Mark Thiessen / National Geographic

James Cameron is going to the very bottom of the Marianas Trench in a submersible with a cockpit 43 inches wide. 

As a boy, he used to squeeze his body into drainage pipes, snaking along to see how far he could go. As an adult, he made the two top-grossing movies of all time, “Avatar” and “Titanic.”
…This month, Mr. Cameron plans to plunge nearly seven miles to the planet’s most inaccessible spot: the Challenger Deep in the western Pacific, an alien world thought to swarm with bizarre eels and worms, fish and crustaceans. He wants to spend six hours among them, filming the creatures and sucking up samples with a slurp gun.
Not for the claustrophobic, no. The capsule:
A glowing green torpedo-like capsule underwater with divers
Cameron is financing the expedition with a bunch of his own money, plus support from the National Geographic Society.

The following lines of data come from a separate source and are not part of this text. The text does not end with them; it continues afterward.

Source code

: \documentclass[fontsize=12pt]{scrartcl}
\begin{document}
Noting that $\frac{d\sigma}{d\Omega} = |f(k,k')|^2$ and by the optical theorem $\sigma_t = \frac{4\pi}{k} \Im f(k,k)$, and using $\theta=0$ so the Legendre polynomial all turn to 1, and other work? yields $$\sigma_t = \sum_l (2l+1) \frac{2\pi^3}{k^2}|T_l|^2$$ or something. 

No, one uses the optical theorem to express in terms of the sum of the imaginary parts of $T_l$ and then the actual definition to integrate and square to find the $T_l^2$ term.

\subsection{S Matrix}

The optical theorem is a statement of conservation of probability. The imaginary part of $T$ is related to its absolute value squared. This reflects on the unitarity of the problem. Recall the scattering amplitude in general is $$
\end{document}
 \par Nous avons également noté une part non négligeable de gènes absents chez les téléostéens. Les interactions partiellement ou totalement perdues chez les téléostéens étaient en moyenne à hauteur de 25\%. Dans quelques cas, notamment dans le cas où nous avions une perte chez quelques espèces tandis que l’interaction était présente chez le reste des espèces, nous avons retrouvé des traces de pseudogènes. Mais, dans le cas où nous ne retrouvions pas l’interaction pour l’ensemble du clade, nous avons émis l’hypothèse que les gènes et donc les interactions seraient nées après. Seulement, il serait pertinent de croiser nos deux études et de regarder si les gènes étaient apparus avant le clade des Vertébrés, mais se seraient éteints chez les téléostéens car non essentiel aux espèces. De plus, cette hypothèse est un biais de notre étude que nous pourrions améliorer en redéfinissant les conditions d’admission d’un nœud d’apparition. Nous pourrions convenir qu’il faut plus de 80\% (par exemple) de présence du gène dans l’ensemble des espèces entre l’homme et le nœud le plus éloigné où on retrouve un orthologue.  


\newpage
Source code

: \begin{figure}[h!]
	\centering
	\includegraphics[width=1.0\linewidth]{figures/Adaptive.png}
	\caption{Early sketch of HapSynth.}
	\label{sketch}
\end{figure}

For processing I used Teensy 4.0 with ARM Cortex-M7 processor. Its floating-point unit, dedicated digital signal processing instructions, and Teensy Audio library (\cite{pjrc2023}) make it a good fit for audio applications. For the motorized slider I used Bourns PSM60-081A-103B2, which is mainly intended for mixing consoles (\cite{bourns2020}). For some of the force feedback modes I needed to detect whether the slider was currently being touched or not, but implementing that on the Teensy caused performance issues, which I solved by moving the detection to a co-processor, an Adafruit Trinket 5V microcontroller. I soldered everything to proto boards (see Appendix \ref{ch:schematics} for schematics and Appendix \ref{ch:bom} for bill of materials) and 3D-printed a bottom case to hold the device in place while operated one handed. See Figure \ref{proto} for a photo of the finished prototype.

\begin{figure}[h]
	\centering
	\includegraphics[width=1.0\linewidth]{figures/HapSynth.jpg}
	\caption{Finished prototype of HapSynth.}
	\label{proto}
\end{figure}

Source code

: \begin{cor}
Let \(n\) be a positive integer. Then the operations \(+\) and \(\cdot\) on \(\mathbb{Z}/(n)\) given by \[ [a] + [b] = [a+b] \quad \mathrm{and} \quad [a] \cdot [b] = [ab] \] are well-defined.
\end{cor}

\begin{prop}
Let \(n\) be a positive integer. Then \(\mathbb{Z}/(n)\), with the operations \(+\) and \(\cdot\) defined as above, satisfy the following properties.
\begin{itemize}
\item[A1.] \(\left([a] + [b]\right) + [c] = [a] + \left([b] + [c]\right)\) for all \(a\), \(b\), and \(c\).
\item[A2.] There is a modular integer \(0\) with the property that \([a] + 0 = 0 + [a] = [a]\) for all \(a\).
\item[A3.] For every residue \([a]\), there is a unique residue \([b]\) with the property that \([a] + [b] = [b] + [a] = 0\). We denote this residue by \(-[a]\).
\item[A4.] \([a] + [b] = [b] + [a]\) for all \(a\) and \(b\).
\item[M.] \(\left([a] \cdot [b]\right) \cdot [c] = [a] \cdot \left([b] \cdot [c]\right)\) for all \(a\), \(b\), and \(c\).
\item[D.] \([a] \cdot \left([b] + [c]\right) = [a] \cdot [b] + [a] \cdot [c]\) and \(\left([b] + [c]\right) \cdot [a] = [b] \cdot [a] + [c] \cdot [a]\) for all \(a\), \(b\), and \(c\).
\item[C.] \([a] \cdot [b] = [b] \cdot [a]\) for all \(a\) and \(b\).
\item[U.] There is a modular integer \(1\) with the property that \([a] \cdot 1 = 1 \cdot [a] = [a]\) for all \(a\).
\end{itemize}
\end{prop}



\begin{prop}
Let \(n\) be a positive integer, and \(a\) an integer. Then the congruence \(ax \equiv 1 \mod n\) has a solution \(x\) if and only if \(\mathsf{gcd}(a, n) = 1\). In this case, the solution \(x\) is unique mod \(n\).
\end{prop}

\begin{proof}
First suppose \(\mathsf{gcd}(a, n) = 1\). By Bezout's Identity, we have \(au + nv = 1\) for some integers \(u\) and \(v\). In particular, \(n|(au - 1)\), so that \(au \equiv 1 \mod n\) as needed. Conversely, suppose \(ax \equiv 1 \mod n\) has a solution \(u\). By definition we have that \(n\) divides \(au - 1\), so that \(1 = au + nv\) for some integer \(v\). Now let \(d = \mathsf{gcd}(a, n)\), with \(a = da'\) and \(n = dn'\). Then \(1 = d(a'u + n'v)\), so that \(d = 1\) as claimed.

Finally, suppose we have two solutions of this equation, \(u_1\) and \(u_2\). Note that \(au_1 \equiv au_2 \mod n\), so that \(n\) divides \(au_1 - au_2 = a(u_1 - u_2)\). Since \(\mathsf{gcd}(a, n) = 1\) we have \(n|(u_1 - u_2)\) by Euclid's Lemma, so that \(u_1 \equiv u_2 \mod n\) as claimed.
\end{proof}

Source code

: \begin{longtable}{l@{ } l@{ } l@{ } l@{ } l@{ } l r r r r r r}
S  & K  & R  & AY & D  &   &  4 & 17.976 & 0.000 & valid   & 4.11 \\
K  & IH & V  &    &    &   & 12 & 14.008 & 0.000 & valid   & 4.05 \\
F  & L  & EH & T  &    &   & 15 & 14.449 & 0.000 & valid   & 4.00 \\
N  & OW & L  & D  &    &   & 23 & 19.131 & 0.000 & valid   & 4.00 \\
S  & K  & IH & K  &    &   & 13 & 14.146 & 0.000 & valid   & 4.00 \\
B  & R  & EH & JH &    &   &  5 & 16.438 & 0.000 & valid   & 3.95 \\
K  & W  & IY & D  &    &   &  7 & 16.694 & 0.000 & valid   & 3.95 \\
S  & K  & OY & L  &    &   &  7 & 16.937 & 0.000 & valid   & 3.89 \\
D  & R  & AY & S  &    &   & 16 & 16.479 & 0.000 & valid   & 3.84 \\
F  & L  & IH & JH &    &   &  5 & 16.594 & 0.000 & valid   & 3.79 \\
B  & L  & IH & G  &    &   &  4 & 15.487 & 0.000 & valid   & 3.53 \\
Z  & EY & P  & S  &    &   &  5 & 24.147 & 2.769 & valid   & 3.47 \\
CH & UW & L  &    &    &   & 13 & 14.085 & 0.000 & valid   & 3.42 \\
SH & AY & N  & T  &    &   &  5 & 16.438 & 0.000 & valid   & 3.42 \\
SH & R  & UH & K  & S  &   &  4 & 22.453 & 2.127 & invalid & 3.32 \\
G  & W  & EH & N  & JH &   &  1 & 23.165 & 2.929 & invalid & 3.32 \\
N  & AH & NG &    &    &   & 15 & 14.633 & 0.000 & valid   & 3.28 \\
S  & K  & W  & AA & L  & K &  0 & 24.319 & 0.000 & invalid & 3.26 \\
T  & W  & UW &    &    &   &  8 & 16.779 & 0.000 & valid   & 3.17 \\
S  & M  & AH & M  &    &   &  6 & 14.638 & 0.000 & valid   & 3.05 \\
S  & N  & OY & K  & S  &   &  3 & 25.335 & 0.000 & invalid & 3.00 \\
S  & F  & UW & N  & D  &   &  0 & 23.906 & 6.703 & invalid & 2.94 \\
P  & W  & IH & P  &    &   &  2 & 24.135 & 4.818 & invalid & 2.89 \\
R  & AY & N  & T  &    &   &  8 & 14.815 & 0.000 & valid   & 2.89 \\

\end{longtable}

How does it all work? It’s complicated:
Small “bladders” inside the oil-filled external battery boxes will take in seawater. The bladders are made from medical drip bags. These “compensation bladders” are a critical part of the deep ocean electronics system, because the oil compresses at depth.
Oh, and:
To keep warm, the pilot will have a change of clothing—when he starts, he’ll probably be sweating, as the sphere’s electronics will heat the sphere rapidly. He’ll also have a vacuum-packed, electronically heated suit, along with a sleeping bag and other layers to keep him warm if he winds up stuck on the bottom for an extended period.
“If he winds up stuck on the bottom for an extended period” — now they’re just trying to give us the creeps.